An independent commission should recommend levels of public sector pay and pensions as well as ways to increase productivity, according to a Fine Gael think tank.
The commission would operate along the same lines as the Low Pay Commission, established to recommend a minimum wage level to the Government.
As is the case with the Low Pay Commission, the government of the day would not have to accept its recommendations.
The Collins Institute, established by Taoiseach Enda Kenny, also says all State bodies should be reviewed to see which ones could be moved from the public sector or civil sector to being owned by employees or people who use their services. It calls the proposals “a legitimate alternative to privatisation”.

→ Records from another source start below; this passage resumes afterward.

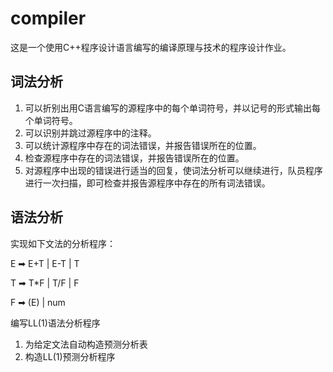 # compiler
这是一个使用C++程序设计语言编写的编译原理与技术的程序设计作业。

## 词法分析
1. 可以折别出用C语言编写的源程序中的每个单词符号，并以记号的形式输出每个单词符号。
2. 可以识别并跳过源程序中的注释。
3. 可以统计源程序中存在的词法错误，并报告错误所在的位置。
4. 检查源程序中存在的词法错误，并报告错误所在的位置。
5. 对源程序中出现的错误进行适当的回复，使词法分析可以继续进行，队员程序进行一次扫描，即可检查并报告源程序中存在的所有词法错误。
## 语法分析

实现如下文法的分析程序：

E ➡ E+T | E-T | T

T ➡ T*F | T/F | F

F ➡ (E) | num

编写LL(1)语法分析程序

1. 为给定文法自动构造预测分析表
2. 构造LL(1)预测分析程序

The institute has been established by Fine Gael as a think tank which operates independent of the party to produce policy ideas and papers.
Fine Gael at least partly funds its operations and it is due to publish its first report today.
While it produces policies and papers, Fine Gael does not have to adopt any of its findings as party policy.
Seanad proposals
The Collins Institute’s first document is called “Citizen Government: Political and Public Sector Reform in a Just Republic” and also includes proposals for a directly elected Seanad.
It calls for a “public sector remuneration commission” and says: “The introduction of very significant pay increases for public sector employees, without credible benchmarking and a specific link between wage increases and productivity improvements, was one of the key public policy failures of the Celtic Tiger.”
Fine Gael’s opposition to benchmarking during the era of Fianna Fáil governments is consistently cited by Taoiseach Enda Kenny and Minister for Jobs Richard Bruton as one of the party’s distinctive political positions during the boom.
The institute, headed up by party adviser Seán Faughnan, says “it is vital that Ireland does not repeat the same mistakes as the economy recovers”
The public sector pay commission would make “detailed and specific proposals for how productivity improvements can fund a significant proportion of future increases in public sector remuneration”.